Among all the various things Donald Trump promised on the trail, few will be more central to the argument that his Administration has succeeded or failed than whether he can say, four years from now, that he made meaningful improvements in our system of veterans’ healthcare. The VA healthcare system has been a scandalous failure under President Obama, a failure that is mostly not Obama’s doing (most of its causes predate him) but against which he’s made little headway. A thorough housecleaning is long overdue at the VA, as both parties on Capitol Hill have recognized. And unlike many other issues, providing healthcare for military veterans is fundamentally the responsibility the Executive Branch of the federal government. That’s true even if you think a component of any fix should be some kind of quasi-privatization like a voucher system. The VA hospitals aren’t going to disappear overnight. The next VA Secretary doesn’t even need to be much of a conservative, as long as it’s someone who is open to introducing some free-market principles and insights into the system. It absolutely needs to be someone who knows how to manage and get results.
Trump made fixing the VA a major theme on the stump, and the nation’s veterans responded with more enthusiasm to his campaign than almost any other group. Exit polls showed that Trump won military veterans by a smashing 60-34 margin. Trump’s sincerity on any given issue is less than a certainty, but this is one of the handful of causes he really did act as if he cared about.

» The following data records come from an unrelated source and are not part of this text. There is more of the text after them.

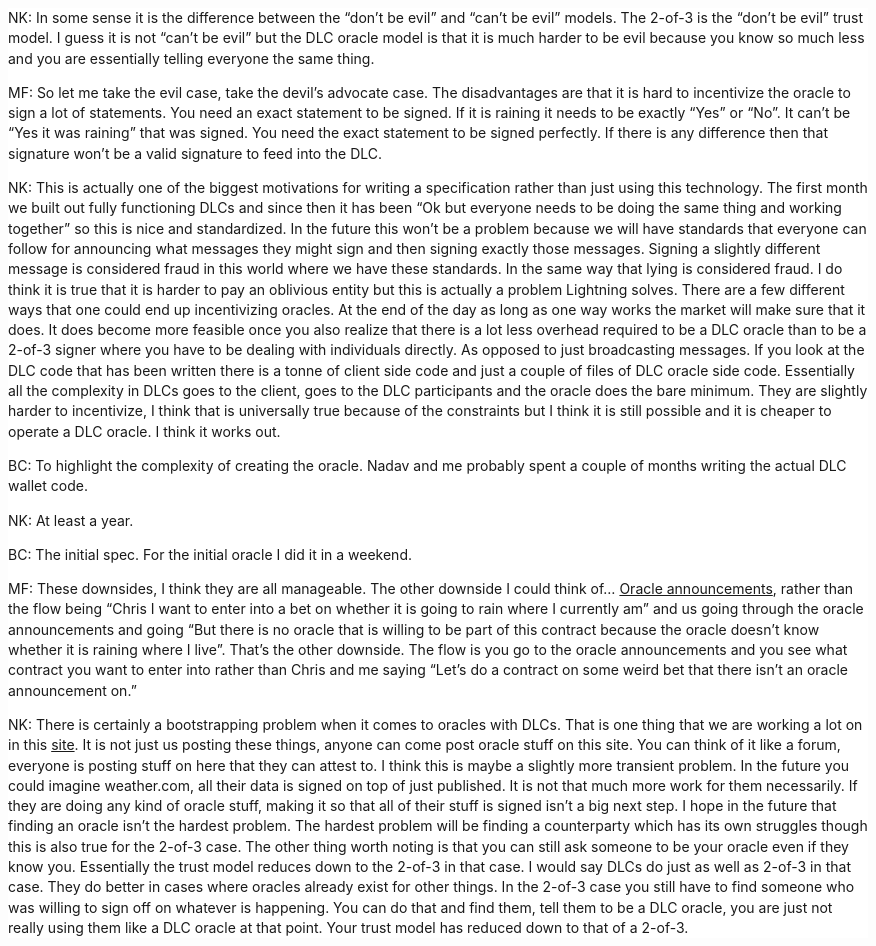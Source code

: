 NK: In some sense it is the difference between the “don’t be evil” and “can’t be evil” models. The 2-of-3 is the “don’t be evil” trust model. I guess it is not “can’t be evil” but the DLC oracle model is that it is much harder to be evil because you know so much less and you are essentially telling everyone the same thing.

MF: So let me take the evil case, take the devil’s advocate case. The disadvantages are that it is hard to incentivize the oracle to sign a lot of statements. You need an exact statement to be signed. If it is raining it needs to be exactly “Yes” or “No”. It can’t be “Yes it was raining” that was signed. You need the exact statement to be signed perfectly. If there is any difference then that signature won’t be a valid signature to feed into the DLC.

NK: This is actually one of the biggest motivations for writing a specification rather than just using this technology. The first month we built out fully functioning DLCs and since then it has been “Ok but everyone needs to be doing the same thing and working together” so this is nice and standardized. In the future this won’t be a problem because we will have standards that everyone can follow for announcing what messages they might sign and then signing exactly those messages. Signing a slightly different message is considered fraud in this world where we have these standards. In the same way that lying is considered fraud. I do think it is true that it is harder to pay an oblivious entity but this is actually a problem Lightning solves. There are a few different ways that one could end up incentivizing oracles. At the end of the day as long as one way works the market will make sure that it does. It does become more feasible once you also realize that there is a lot less overhead required to be a DLC oracle than to be a 2-of-3 signer where you have to be dealing with individuals directly. As opposed to just broadcasting messages. If you look at the DLC code that has been written there is a tonne of client side code and just a couple of files of DLC oracle side code. Essentially all the complexity in DLCs goes to the client, goes to the DLC participants and the oracle does the bare minimum. They are slightly harder to incentivize, I think that is universally true because of the constraints but I think it is still possible and it is cheaper to operate a DLC oracle. I think it works out.

BC: To highlight the complexity of creating the oracle. Nadav and me probably spent a couple of months writing the actual DLC wallet code.

NK: At least a year.

BC: The initial spec. For the initial oracle I did it in a weekend.

MF: These downsides, I think they are all manageable. The other downside I could think of… [Oracle announcements](https://oracle.suredbits.com/), rather than the flow being “Chris I want to enter into a bet on whether it is going to rain where I currently am” and us going through the oracle announcements and going “But there is no oracle that is willing to be part of this contract because the oracle doesn’t know whether it is raining where I live”. That’s the other downside. The flow is you go to the oracle announcements and you see what contract you want to enter into rather than Chris and me saying “Let’s do a contract on some weird bet that there isn’t an oracle announcement on.”

NK: There is certainly a bootstrapping problem when it comes to oracles with DLCs. That is one thing that we are working a lot on in this [site](https://oracle.suredbits.com/). It is not just us posting these things, anyone can come post oracle stuff on this site. You can think of it like a forum, everyone is posting stuff on here that they can attest to. I think this is maybe a slightly more transient problem. In the future you could imagine weather.com, all their data is signed on top of just published. It is not that much more work for them necessarily. If they are doing any kind of oracle stuff, making it so that all of their stuff is signed isn’t a big next step. I hope in the future that finding an oracle isn’t the hardest problem. The hardest problem will be finding a counterparty which has its own struggles though this is also true for the 2-of-3 case. The other thing worth noting is that you can still ask someone to be your oracle even if they know you. Essentially the trust model reduces down to the 2-of-3 in that case. I would say DLCs do just as well as 2-of-3 in that case. They do better in cases where oracles already exist for other things. In the 2-of-3 case you still have to find someone who was willing to sign off on whatever is happening. You can do that and find them, tell them to be a DLC oracle, you are just not really using them like a DLC oracle at that point. Your trust model has reduced down to that of a 2-of-3.
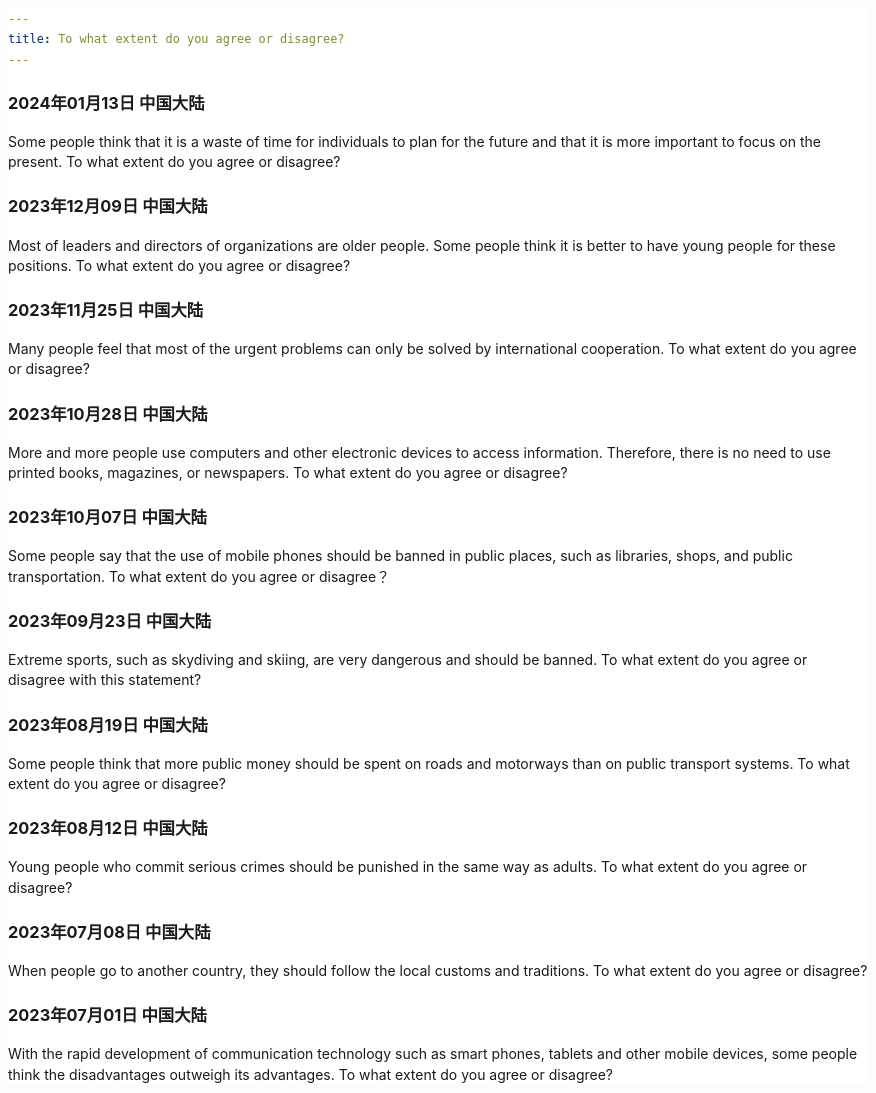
 ```yaml
---
title: To what extent do you agree or disagree?
---
```

### 2024年01月13日 中国大陆
Some people think that it is a waste of time for individuals to plan for the future and that it is more important to focus on the present. To what extent do you agree or disagree? 
​​​
### 2023年12月09日 中国大陆
Most of leaders and directors of organizations are older people. Some people think it is better to have young people for these positions. To what extent do you agree or disagree?

### 2023年11月25日 中国大陆
Many people feel that most of the urgent problems can only be solved by international cooperation. To what extent do you agree or disagree?

### 2023年10月28日 中国大陆
More and more people use computers and other electronic devices to access information. Therefore, there is no need to use printed books, magazines, or newspapers. To what extent do you agree or disagree?

### 2023年10月07日 中国大陆
Some people say that the use of mobile phones should be banned in public places, such as libraries, shops, and public transportation. To what extent do you agree or disagree？

### 2023年09月23日 中国大陆
Extreme sports, such as skydiving and skiing, are very dangerous and should be banned. To what extent do you agree or disagree with this statement?

### 2023年08月19日 中国大陆
Some people think that more public money should be spent on roads and motorways than on public transport systems. To what extent do you agree or disagree?

### 2023年08月12日 中国大陆
Young people who commit serious crimes should be punished in the same way as adults. To what extent do you agree or disagree?

### 2023年07月08日 中国大陆 
When people go to another country, they should follow the local customs and traditions. To what extent do you agree or disagree?


### 2023年07月01日 中国大陆 
With the rapid development of communication technology such as smart phones, tablets and other mobile devices, some people think the disadvantages outweigh its advantages. To what extent do you agree or disagree?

Which brings us to the Secretary of Veterans Affairs, one of the remaining appointments (along with higher-profile jobs like State and Defense) that Trump has yet to fill. Characteristically, there have been a number of names floated – Sarah Palin, Scott Brown, retiring Florida Congressman Jeff Miller (presently the chairman of the House Committee on Veterans’ Affairs). Interestingly, Brown (who spent 32 years in the National Guard) is the only military veteran.
Personally, I’ve been arguing for some time now – since before we knew who the nominee would be – that the next VA Secretary should be someone meeting one or both of two criteria. One, a heavy hitter, with a much higher profile than is usual for this job – a Mitt Romney, a Jeb Bush, a Rick Perry (Perry is an Air Force veteran himself). Somebody who can walk into the disaster area of the VA with the public credibility and backing of the President to say “things are going to change around here.” And two, someone with serious executive and/or healthcare management experience in order to follow through, hold people accountable, and get things done. Someone like Romney or Bobby Jindal or even Mike Bloomberg would have the needed work ethic and expertise to pull this off, although Romney seems to be mainly under consideration for the State job. Rudy Giuliani would have been a good fit twenty years ago.

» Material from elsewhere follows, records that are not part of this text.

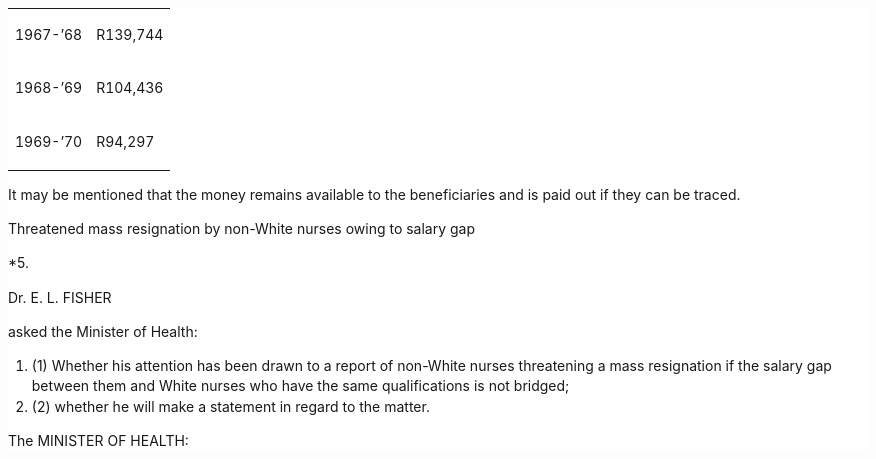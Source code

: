 </ol>

<table>

<tr>

<td><p>1967-&#x2019;68</p></td>

<td><p>R139,744</p></td>

</tr>

<tr>

<td><p>1968-&#x2019;69</p></td>

<td><p>R104,436</p></td>

</tr>

<tr>

<td><p>1969-&#x2019;70</p></td>

<td><p>R94,297</p></td>

</tr>

</table>

<p>It may be mentioned that the money remains available to the beneficiaries and is paid out if they can be traced.</p>

</answer>

</oralStatements>

<oralStatements>

<heading>Threatened mass resignation by non-White nurses owing to salary gap</heading>

<question by="#fisher" to="#minister_of_health">

<num>*5.</num>

<from>Dr. E. L. FISHER</from>

<p>asked the Minister of Health:</p>

<ol>

<li><span class="col_3347-3348" refersTo="page_0228"/>(1) Whether his attention has been drawn to a report of non-White nurses threatening a mass resignation if the salary gap between them and White nurses who have the same qualifications is not bridged;</li>

<li>(2) whether he will make a statement in regard to the matter.</li>

</ol>

</question>

<answer by="#minister_of_health" to="#fisher">

<from>The MINISTER OF HEALTH:</from>

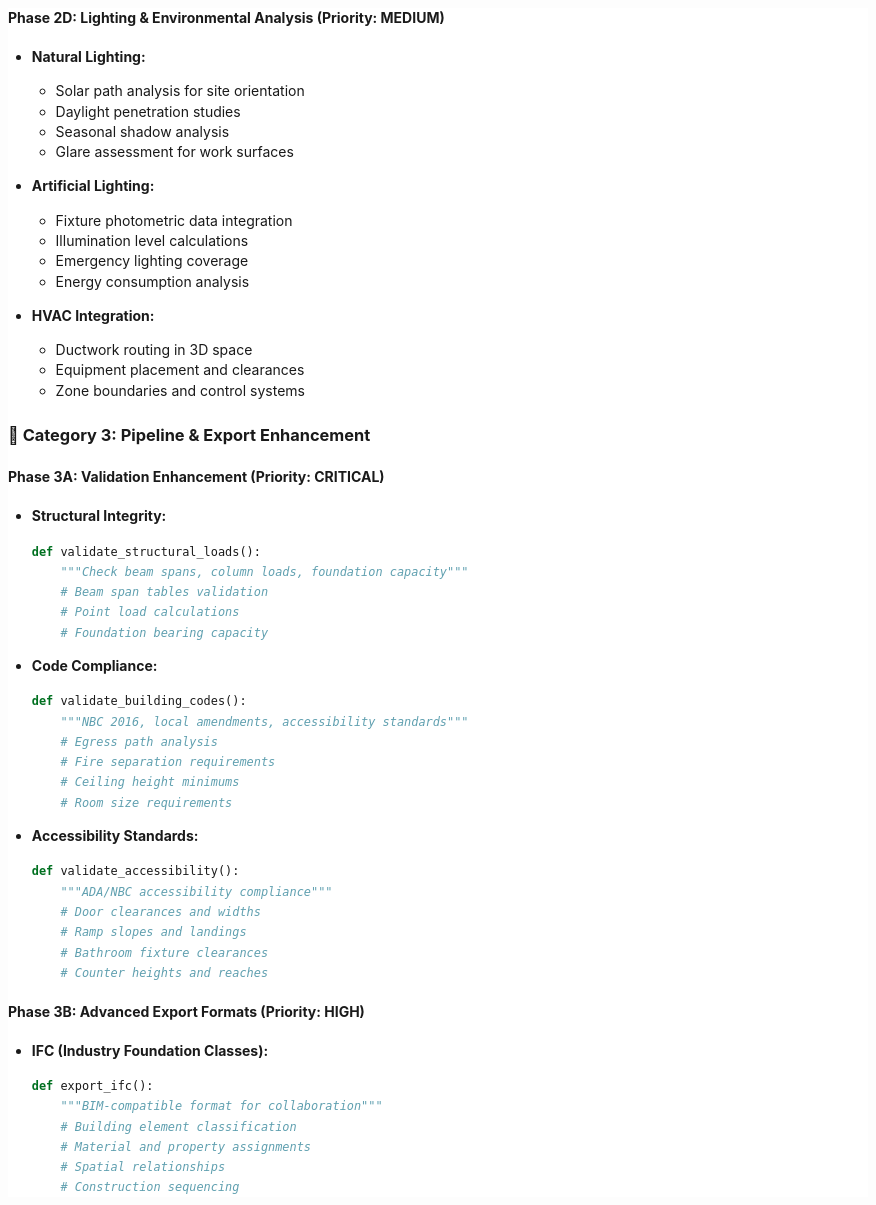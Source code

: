 #### **Phase 2D: Lighting & Environmental Analysis (Priority: MEDIUM)**
- **Natural Lighting:**
  - Solar path analysis for site orientation
  - Daylight penetration studies
  - Seasonal shadow analysis
  - Glare assessment for work surfaces
  
- **Artificial Lighting:**
  - Fixture photometric data integration
  - Illumination level calculations
  - Emergency lighting coverage
  - Energy consumption analysis
  
- **HVAC Integration:**
  - Ductwork routing in 3D space
  - Equipment placement and clearances
  - Zone boundaries and control systems

### 🔄 **Category 3: Pipeline & Export Enhancement**

#### **Phase 3A: Validation Enhancement (Priority: CRITICAL)**
- **Structural Integrity:**
  ```python
  def validate_structural_loads():
      """Check beam spans, column loads, foundation capacity"""
      # Beam span tables validation
      # Point load calculations
      # Foundation bearing capacity
  ```
  
- **Code Compliance:**
  ```python
  def validate_building_codes():
      """NBC 2016, local amendments, accessibility standards"""
      # Egress path analysis
      # Fire separation requirements
      # Ceiling height minimums
      # Room size requirements
  ```
  
- **Accessibility Standards:**
  ```python
  def validate_accessibility():
      """ADA/NBC accessibility compliance"""
      # Door clearances and widths
      # Ramp slopes and landings
      # Bathroom fixture clearances
      # Counter heights and reaches
  ```

#### **Phase 3B: Advanced Export Formats (Priority: HIGH)**
- **IFC (Industry Foundation Classes):**
  ```python
  def export_ifc():
      """BIM-compatible format for collaboration"""
      # Building element classification
      # Material and property assignments
      # Spatial relationships
      # Construction sequencing
  ```
  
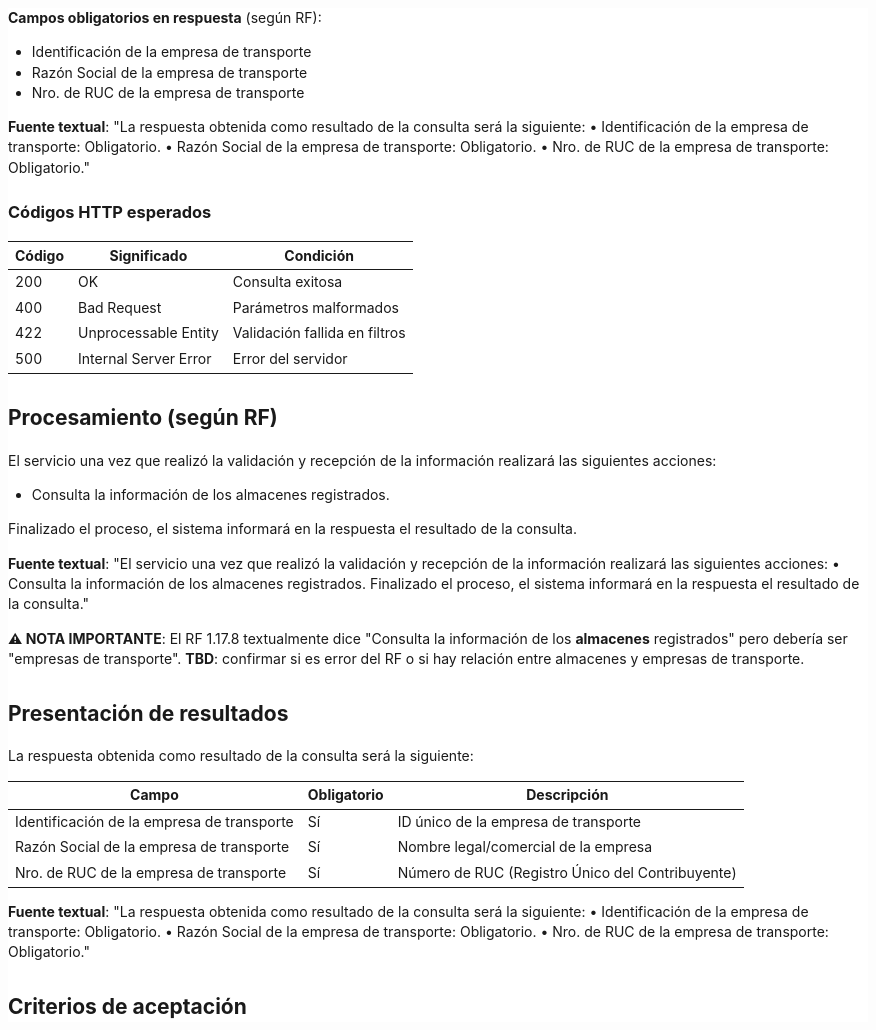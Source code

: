 **Campos obligatorios en respuesta** (según RF):
- Identificación de la empresa de transporte
- Razón Social de la empresa de transporte
- Nro. de RUC de la empresa de transporte

**Fuente textual**: "La respuesta obtenida como resultado de la consulta será la siguiente: • Identificación de la empresa de transporte: Obligatorio. • Razón Social de la empresa de transporte: Obligatorio. • Nro. de RUC de la empresa de transporte: Obligatorio."

### Códigos HTTP esperados

| Código | Significado | Condición |
|--------|------------|-----------|
| 200 | OK | Consulta exitosa |
| 400 | Bad Request | Parámetros malformados |
| 422 | Unprocessable Entity | Validación fallida en filtros |
| 500 | Internal Server Error | Error del servidor |

## Procesamiento (según RF)

El servicio una vez que realizó la validación y recepción de la información realizará las siguientes acciones:

- Consulta la información de los almacenes registrados.

Finalizado el proceso, el sistema informará en la respuesta el resultado de la consulta.

**Fuente textual**: "El servicio una vez que realizó la validación y recepción de la información realizará las siguientes acciones: • Consulta la información de los almacenes registrados. Finalizado el proceso, el sistema informará en la respuesta el resultado de la consulta."

**⚠️ NOTA IMPORTANTE**: El RF 1.17.8 textualmente dice "Consulta la información de los **almacenes** registrados" pero debería ser "empresas de transporte". **TBD**: confirmar si es error del RF o si hay relación entre almacenes y empresas de transporte.

## Presentación de resultados

La respuesta obtenida como resultado de la consulta será la siguiente:

| Campo | Obligatorio | Descripción |
|-------|-------------|-------------|
| Identificación de la empresa de transporte | Sí | ID único de la empresa de transporte |
| Razón Social de la empresa de transporte | Sí | Nombre legal/comercial de la empresa |
| Nro. de RUC de la empresa de transporte | Sí | Número de RUC (Registro Único del Contribuyente) |

**Fuente textual**: "La respuesta obtenida como resultado de la consulta será la siguiente: • Identificación de la empresa de transporte: Obligatorio. • Razón Social de la empresa de transporte: Obligatorio. • Nro. de RUC de la empresa de transporte: Obligatorio."

## Criterios de aceptación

Trump doesn’t seem to be drafting off the “A” list, unfortunately, but Miller – having been involved in legislative oversight of the VA – would be a vastly better choice than Palin or Brown. Palin was a hardworking, hands-on executive as Alaska Governor, and veterans’ healthcare is an issue she’s undeniably passionate about, but nothing we have seen from her in the past five years or so suggests that she still has the work ethic and attention to detail for a task like this. Her performances on the campaign trail in 2016 were so rambling and incoherent that even the Trump campaign – which fielded some of the worst surrogates in the history of presidential politics – shunted her offstage in an apparent fit of embarrassment. Even leaving aside the potential three-ring circus of a Sarah Palin confirmation hearing, it’s very hard to picture her being effective at bringing an intransigent and entrenched bureaucracy to heel. She’d be a terrible choice, and that’s coming from someone who once thought highly of her. Brown’s post-Senate career has not been as embarrassing, but he’s had no real executive experience and did not exactly distinguish himself as a Senator.
Miller, at least, brings recent subject-matter expertise to the job. But Trump should think bigger. The VA doesn’t need a chief legislator or a reality-TV star, it needs a turnaround expert.